How We Score MCP Servers: A Deep Dive into the SpiderScore Model

SpiderShield Team··6 min read
MethodologySecurityScoring

The 3-layer SpiderScore model

SpiderRating evaluates MCP servers through three independent lenses, each capturing a different dimension of quality and trustworthiness.

Layer 1: Description Quality (35%)

Tool descriptions are the interface between an MCP server and the AI agent using it. A vague or misleading description can cause an agent to misuse a tool — or worse, skip a safer alternative in favor of a dangerous one.

We evaluate descriptions across 5 criteria:

  • Intent clarity — Does the description clearly state what the tool does?
  • Permission scope — Does it disclose what resources the tool accesses?
  • Side effects — Does it mention modifications, deletions, or external calls?
  • Capability disclosure — Does it explain the full range of the tool's capabilities?
  • Operational boundaries — Does it define when NOT to use the tool?

A server with no quality signals in descriptions scores 0-2/10. A server with all quality signals scores 8-10/10. This calibration ensures the score is meaningful.
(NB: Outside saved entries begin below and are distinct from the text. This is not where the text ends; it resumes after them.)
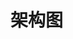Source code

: 

# 架构图

<!-- 
软件架构质量属性（一）
https://blog.csdn.net/trecn001/article/details/93721030
-->


<!-- 
亿级流量架构之资源隔离思路与方法
https://mp.weixin.qq.com/s/Gd6l0YWUQCD4cDpN1q80ig

架构图
https://mp.weixin.qq.com/s/trmQjxfshsnnIJqNY7szqQ
 工作两三年了，整不明白架构图都画啥？ 
 https://mp.weixin.qq.com/s/50574gVPP8dcvzVheXCgMw


部署多可用区异地灾备
组建多地域混合云架构



* 集群环境规划
    * 操作系统的选型
    * 磁盘规划
    * 磁盘容量规划
    * 内存规划
    * CPU规划
    * 带宽规划


想看看我们万亿级数据的存储架构，是怎么设计的吗？ 
https://mp.weixin.qq.com/s/f19qSsQS6Cn7--iAA1TYNA

-->


<!-- 

https://baike.baidu.com/item/UML%E5%9B%BE/6963758?ms=1&rid=10776198502112736869
https://blog.csdn.net/hit_the_lights/article/details/80558508

https://baike.baidu.com/item/%E7%BB%9F%E4%B8%80%E5%BB%BA%E6%A8%A1%E8%AF%AD%E8%A8%80/3160571?fromtitle=UML&fromid=446747&fr=aladdin&ms=1&rid=10776198502112736869

  几分钟几张图教你学会如何使用UML 
https://mp.weixin.qq.com/s?__biz=MzAwMjk5Mjk3Mw==&mid=2247484207&idx=1&sn=9bb4fc741975e2f21608d23dc43063eb&chksm=9ac0bd0dadb7341b3c63ba5b0550ae69832f7ce2d9b5b42b58d6b7078229d48b8ad1a973deaf&scene=21#wechat_redirect

 手把手教你画架构图，看一次就会了！
https://mp.weixin.qq.com/s?__biz=MzA3MjMwMzg2Nw==&mid=2247485328&idx=1&sn=95d71ffb1e4142dbd770c1c2ec85be4e&chksm=9f211204a8569b12435c14871d360b6ae6623583d0b9c66623b219ab31a5c9ddeb3df3af5217&mpshare=1&scene=1&srcid=&sharer_sharetime=1574232815465&sharer_shareid=b256218ead787d58e0b58614a973d00d&key=0fd7b4fa2fb2f076851b3279b741bcd72b9ed4740c8fb887a26e2e56a187c0a436b0a67f13497a5cf16abc2845e1284a64908962faf3fc1574d137fd70c4bf53a02e09bc32d709dda3af98b703fa18b0&ascene=1&uin=MTE1MTYxNzY2MQ%3D%3D&devicetype=Windows+10&version=62070152&lang=zh_CN&pass_ticket=WfLUVSCdR759nVfSaPrEbDJ5pQBJLzYUdmc8DOJ9hHJHHUoxvw5vHgy0hzLZZoMW

-->

<!--
UML 规范
https://mp.weixin.qq.com/s?__biz=MzU2MTI4MjI0MQ==&mid=2247486248&idx=1&sn=e4cf84c9dd18c3d2ab893c5877c57f2e&chksm=fc7a6686cb0def901f34f70913aa4890fd567eb96b193aa6003019323a12d43060a829c6132e&mpshare=1&scene=1&srcid=&key=f7a27f56e40270208add09b9a3c65d80c2ac1b94ee4aade7f7d73e64f3322aea969ac45cc13d8fafe875aee2baa819006bbb1bf8ce0cab20c053cf6dc3b46d2c7daa2e83f0ca373f23a64f410ff5ab07&ascene=1&uin=MTE1MTYxNzY2MQ%3D%3D&devicetype=Windows+10&version=62060739&lang=zh_CN&pass_ticket=BNKYmI1tNowiVhznjogMkwIplgDfHGv1yoB2tKc%2FB0MtyhDIAJGhc5EsUwxxAE3o
从IDEA角度来看懂UML图 
 https://mp.weixin.qq.com/s?__biz=MzIzMzgxOTQ5NA==&mid=2247488511&idx=1&sn=6216f655bbca36017952b510d89b0703&chksm=e8fe8ff6df8906e05d56895cebd41b82570d270cb459ea0b3795db0a445a7f6e505c92ee3787&mpshare=1&scene=1&srcid=&sharer_sharetime=1568161413992&sharer_shareid=b256218ead787d58e0b58614a973d00d&key=f394366f6bc7d2c5e0eee1810e0edda7a316daf5d922d1d76c3d887cc3a863c30d481e3c2c8e5cb78f79aab98734bc65a2f4c81b232fc7606fd70203e96afc0b569233b224732d2fd28ebbd27eee620f&ascene=1&uin=MTE1MTYxNzY2MQ%3D%3D&devicetype=Windows+10&version=62060844&lang=zh_CN&pass_ticket=ox7H9ybM%2FIl4L8AHb3uC8S26kM3ApuWhuUEwxVIgoRqXEvhiSBRtYtEhDCBYnTcF

-->

<!-- 

[系统稳定性建设]()  
10个有意思的架构问题！
https://mp.weixin.qq.com/s/0IyRzXGzgSKyBBclB96xww

 一个复杂系统的拆分改造实践！ 
 https://mp.weixin.qq.com/s/OSAxKO6tddY4TucRADqOiQ
-->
Layer 2: Security Analysis (35%)

Our static analyzer checks against 46 standardized rules (TS-E001 through TS-P002):

  • 15 error codes (TS-E) — Malicious patterns: reverse shells, C2 beacons, credential theft, prompt injection, code execution, data exfiltration
  • 11 warning codes (TS-W) — Suspicious patterns: typosquatting, toxic data flows, excessive permissions
  • 18 config codes (TS-C) — Agent configuration: missing auth, weak sandboxing, SSRF risks
  • 2 pin codes (TS-P) — Rug pull detection via SHA-256 content hashing

The security score starts at 10.0 and decreases with each finding. Critical issues also trigger hard constraints that cap the maximum grade.

Layer 3: Metadata Health (30%)

Metadata signals help assess the trustworthiness of the project itself:

  • Provenance — Is the source code available? Is the license OSI-approved?
  • Maintenance — When was the last commit? Are issues being addressed?
  • Popularity — Stars, forks, and download counts as social proof

Calibration philosophy

We follow two principles:

  1. Conservative scoring — When uncertain, we score lower. A false sense of security is worse than an unnecessarily harsh rating.
  2. Minimize false positives — Every security finding should be actionable. A false positive erodes trust in the entire system.

The overall formula: security × 0.4 + descriptions × 0.35 + metadata × 0.25

Hard constraints

Some findings are so severe that they override the normal scoring:

ConstraintMax Grade
Critical security issueF
No source repositoryD
Reverse shell detectedF
Credential exfiltrationF

These constraints exist because no amount of good descriptions can compensate for a backdoor in the code.